> Instructions to follow
Copy the records below word for word. Stop after the line that contains "Data Analysis Projects</button>".

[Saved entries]
>>>

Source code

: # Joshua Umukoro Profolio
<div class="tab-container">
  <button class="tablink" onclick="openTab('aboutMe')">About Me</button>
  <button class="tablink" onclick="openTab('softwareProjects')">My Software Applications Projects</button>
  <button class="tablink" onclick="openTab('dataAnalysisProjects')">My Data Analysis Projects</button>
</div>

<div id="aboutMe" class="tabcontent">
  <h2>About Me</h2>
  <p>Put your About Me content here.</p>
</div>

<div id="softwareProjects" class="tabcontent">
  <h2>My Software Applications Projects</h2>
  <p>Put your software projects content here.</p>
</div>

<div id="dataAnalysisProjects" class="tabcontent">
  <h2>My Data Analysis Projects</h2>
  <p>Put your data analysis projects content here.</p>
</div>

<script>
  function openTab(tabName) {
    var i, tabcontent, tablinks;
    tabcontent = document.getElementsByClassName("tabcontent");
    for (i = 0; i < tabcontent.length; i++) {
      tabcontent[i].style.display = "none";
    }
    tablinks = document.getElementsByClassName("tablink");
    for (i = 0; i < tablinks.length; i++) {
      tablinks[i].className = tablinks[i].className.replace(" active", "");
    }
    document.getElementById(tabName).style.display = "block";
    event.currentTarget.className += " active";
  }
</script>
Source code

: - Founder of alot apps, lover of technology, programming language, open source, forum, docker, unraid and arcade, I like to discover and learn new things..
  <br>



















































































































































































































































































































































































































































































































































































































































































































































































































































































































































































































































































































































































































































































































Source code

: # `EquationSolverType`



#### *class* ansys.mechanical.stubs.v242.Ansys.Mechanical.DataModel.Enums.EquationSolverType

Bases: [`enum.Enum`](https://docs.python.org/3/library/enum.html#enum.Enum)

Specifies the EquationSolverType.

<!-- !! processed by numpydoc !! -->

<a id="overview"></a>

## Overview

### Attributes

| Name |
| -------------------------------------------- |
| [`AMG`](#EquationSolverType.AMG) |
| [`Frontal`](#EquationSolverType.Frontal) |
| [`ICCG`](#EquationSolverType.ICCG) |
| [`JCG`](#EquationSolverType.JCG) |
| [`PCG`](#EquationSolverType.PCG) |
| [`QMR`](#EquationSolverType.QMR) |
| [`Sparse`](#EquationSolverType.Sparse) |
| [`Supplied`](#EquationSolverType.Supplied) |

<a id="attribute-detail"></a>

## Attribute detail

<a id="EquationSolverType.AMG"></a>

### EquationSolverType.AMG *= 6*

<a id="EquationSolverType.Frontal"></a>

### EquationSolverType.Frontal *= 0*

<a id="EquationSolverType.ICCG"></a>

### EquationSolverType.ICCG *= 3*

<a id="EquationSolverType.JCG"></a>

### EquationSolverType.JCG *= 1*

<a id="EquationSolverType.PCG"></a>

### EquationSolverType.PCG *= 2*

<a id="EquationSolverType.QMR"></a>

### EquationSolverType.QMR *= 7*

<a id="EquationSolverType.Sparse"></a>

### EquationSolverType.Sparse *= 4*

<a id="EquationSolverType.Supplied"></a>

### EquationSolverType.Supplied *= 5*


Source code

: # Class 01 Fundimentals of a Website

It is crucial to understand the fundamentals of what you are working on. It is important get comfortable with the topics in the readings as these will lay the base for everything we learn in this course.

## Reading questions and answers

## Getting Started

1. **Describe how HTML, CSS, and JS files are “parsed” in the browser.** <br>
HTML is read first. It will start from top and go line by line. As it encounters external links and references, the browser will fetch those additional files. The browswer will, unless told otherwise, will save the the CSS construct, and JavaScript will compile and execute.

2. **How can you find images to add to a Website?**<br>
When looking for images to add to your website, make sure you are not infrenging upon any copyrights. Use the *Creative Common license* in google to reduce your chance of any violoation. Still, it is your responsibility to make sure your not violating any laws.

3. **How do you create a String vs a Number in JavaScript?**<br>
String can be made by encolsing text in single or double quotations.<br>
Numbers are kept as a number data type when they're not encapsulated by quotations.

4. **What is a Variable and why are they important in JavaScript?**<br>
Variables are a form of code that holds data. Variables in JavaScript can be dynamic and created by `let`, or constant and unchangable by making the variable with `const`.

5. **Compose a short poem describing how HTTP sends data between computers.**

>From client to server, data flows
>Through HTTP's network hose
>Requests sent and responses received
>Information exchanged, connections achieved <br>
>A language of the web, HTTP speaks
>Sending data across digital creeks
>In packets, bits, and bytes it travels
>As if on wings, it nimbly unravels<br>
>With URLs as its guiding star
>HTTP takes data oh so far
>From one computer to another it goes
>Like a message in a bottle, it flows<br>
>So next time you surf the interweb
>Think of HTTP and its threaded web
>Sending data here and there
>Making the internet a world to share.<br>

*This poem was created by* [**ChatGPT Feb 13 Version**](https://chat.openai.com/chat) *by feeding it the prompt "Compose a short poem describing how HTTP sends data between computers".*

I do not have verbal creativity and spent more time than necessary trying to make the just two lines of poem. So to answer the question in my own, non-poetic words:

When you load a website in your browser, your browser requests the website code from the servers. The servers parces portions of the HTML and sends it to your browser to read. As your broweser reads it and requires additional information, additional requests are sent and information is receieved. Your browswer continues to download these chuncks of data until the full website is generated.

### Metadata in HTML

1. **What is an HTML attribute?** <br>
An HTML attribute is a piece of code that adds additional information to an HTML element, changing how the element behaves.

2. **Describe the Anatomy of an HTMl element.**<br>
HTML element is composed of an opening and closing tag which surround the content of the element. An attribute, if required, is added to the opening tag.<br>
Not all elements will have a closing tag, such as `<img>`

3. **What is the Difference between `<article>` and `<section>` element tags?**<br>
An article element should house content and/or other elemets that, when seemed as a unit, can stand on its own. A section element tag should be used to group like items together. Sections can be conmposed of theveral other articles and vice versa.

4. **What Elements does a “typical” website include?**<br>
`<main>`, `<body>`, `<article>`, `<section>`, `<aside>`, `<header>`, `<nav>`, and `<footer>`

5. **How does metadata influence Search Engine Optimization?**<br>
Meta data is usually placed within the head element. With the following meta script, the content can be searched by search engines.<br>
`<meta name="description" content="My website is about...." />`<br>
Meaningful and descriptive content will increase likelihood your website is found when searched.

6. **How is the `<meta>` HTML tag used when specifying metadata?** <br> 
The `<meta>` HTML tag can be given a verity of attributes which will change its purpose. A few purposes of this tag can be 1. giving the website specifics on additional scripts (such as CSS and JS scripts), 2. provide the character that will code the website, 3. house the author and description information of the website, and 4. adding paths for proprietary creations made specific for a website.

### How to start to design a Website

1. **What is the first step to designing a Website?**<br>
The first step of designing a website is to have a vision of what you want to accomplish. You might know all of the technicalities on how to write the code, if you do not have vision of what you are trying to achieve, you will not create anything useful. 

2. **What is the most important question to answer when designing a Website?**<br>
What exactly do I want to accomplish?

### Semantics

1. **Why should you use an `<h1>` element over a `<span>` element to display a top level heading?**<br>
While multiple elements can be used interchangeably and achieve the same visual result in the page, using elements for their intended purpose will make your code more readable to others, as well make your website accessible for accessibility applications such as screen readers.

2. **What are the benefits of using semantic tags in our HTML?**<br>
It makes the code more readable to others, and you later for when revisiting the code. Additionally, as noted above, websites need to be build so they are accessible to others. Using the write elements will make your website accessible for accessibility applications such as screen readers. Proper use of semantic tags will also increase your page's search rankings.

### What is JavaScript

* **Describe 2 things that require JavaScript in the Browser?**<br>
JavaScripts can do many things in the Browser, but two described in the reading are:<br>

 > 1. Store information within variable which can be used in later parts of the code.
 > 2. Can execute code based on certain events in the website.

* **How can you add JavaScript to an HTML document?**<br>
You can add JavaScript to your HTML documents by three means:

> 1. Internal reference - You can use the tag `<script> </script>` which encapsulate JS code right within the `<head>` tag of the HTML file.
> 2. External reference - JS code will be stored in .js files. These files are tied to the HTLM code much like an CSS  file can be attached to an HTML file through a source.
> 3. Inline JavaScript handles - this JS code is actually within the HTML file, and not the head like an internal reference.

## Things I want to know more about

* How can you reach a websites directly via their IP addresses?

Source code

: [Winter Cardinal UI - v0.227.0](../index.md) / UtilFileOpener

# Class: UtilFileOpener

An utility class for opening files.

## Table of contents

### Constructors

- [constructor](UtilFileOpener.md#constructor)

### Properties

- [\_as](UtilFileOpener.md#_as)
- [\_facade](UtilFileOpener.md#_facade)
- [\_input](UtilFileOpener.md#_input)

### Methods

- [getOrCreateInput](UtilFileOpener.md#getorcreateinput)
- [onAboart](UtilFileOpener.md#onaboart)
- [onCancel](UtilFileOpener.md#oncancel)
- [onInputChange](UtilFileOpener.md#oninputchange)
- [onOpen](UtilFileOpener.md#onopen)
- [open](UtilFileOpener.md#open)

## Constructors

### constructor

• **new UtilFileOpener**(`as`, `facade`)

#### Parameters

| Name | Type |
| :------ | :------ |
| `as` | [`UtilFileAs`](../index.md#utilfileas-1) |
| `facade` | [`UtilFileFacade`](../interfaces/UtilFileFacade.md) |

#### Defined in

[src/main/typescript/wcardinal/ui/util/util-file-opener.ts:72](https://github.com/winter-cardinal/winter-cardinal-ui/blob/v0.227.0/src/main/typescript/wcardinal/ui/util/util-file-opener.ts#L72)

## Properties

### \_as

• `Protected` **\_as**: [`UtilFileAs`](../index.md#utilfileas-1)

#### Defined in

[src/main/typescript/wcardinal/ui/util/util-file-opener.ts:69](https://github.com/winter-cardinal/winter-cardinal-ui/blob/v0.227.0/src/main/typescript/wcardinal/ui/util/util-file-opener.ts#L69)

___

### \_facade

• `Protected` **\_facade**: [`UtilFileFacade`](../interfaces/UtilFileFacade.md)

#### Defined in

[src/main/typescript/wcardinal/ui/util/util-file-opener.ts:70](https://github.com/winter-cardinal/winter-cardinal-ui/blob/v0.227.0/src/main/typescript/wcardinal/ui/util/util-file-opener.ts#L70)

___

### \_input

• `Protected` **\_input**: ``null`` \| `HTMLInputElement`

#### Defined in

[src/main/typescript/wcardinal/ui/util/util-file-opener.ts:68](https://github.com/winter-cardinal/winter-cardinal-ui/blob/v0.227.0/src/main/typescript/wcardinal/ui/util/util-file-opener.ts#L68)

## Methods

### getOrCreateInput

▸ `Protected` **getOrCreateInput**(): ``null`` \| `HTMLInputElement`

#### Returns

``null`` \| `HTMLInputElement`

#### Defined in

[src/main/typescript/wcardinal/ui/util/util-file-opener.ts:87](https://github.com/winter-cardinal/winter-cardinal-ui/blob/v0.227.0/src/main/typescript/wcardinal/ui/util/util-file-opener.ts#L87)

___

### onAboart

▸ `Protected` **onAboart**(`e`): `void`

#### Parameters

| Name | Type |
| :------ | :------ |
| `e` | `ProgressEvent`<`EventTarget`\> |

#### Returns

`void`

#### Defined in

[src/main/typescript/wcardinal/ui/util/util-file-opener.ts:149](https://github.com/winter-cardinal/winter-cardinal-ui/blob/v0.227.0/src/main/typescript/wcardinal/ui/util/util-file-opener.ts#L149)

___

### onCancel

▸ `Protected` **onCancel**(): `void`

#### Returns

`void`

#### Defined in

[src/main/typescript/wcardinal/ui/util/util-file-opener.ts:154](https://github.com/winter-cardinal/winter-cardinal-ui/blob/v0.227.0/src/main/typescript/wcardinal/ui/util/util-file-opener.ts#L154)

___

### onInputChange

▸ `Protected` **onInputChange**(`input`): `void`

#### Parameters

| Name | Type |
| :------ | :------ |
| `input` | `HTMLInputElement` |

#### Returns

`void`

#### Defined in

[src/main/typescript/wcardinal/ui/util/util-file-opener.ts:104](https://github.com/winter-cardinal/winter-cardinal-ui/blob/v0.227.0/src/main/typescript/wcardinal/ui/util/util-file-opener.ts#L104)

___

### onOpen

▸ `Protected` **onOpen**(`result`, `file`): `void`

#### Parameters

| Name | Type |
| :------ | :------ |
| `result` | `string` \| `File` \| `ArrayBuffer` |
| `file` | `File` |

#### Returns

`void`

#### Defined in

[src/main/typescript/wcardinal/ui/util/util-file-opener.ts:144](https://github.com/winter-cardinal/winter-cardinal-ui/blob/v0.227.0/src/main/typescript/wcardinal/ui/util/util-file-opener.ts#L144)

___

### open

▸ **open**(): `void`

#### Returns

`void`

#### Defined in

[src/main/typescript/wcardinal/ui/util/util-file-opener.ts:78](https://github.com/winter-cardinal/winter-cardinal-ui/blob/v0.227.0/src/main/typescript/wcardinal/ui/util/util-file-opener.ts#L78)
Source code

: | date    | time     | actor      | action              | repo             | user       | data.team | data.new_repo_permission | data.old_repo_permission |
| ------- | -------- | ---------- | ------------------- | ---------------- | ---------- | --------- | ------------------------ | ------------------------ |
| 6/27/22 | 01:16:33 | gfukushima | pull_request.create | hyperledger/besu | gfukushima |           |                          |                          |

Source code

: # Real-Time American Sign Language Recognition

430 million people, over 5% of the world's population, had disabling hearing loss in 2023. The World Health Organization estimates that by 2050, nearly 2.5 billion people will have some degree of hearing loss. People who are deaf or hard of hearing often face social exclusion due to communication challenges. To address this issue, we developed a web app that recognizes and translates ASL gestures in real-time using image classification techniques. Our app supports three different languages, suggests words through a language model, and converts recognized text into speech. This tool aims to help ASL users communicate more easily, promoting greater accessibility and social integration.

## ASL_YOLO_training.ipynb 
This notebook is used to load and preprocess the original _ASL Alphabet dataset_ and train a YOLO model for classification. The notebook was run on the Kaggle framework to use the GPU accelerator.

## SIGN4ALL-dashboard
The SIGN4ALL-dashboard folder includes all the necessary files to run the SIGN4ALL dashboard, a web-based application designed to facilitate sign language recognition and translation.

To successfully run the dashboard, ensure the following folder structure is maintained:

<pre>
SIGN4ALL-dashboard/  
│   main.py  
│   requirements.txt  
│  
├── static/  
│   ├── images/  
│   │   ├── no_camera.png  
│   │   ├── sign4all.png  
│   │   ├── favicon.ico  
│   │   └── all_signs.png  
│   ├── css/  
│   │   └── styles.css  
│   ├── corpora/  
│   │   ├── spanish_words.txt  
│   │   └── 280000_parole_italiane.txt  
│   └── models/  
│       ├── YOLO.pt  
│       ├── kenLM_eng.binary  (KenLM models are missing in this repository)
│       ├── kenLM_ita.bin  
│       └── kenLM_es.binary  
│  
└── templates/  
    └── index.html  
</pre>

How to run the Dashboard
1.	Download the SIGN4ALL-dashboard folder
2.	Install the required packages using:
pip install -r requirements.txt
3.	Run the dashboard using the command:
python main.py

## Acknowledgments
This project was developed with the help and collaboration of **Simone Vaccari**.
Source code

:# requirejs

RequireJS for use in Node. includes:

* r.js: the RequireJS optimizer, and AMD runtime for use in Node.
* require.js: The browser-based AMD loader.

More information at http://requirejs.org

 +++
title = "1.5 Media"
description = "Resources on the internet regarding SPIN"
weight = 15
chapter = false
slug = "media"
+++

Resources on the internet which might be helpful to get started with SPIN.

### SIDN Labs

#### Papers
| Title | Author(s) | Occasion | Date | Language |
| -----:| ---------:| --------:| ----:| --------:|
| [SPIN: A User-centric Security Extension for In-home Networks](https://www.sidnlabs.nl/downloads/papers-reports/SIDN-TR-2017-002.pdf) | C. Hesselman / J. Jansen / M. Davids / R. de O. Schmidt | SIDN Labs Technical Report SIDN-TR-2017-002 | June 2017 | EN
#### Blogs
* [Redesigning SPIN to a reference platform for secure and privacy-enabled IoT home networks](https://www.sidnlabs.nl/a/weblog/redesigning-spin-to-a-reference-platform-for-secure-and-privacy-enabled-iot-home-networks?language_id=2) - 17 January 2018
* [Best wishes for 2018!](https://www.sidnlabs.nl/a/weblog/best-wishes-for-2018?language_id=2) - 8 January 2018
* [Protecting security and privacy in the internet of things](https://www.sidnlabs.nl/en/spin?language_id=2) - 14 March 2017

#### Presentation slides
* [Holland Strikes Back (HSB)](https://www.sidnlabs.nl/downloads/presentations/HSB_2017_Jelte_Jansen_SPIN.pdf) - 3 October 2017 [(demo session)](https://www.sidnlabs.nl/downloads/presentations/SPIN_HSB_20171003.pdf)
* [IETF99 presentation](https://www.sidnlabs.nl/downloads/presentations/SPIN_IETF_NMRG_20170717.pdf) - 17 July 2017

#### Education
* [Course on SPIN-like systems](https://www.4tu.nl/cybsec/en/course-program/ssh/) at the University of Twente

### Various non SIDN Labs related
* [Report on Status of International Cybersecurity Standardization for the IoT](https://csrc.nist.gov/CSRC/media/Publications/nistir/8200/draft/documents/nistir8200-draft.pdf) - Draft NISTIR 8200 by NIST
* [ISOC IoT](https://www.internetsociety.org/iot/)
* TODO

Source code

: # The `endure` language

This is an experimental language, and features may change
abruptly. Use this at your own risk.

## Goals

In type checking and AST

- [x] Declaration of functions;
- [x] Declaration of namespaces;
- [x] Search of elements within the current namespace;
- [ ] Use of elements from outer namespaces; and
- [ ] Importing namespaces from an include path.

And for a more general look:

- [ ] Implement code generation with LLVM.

<<<

> Output for this exercise
Source code

: # Joshua Umukoro Profolio
<div class="tab-container">
  <button class="tablink" onclick="openTab('aboutMe')">About Me</button>
  <button class="tablink" onclick="openTab('softwareProjects')">My Software Applications Projects</button>
  <button class="tablink" onclick="openTab('dataAnalysisProjects')">My Data Analysis Projects</button>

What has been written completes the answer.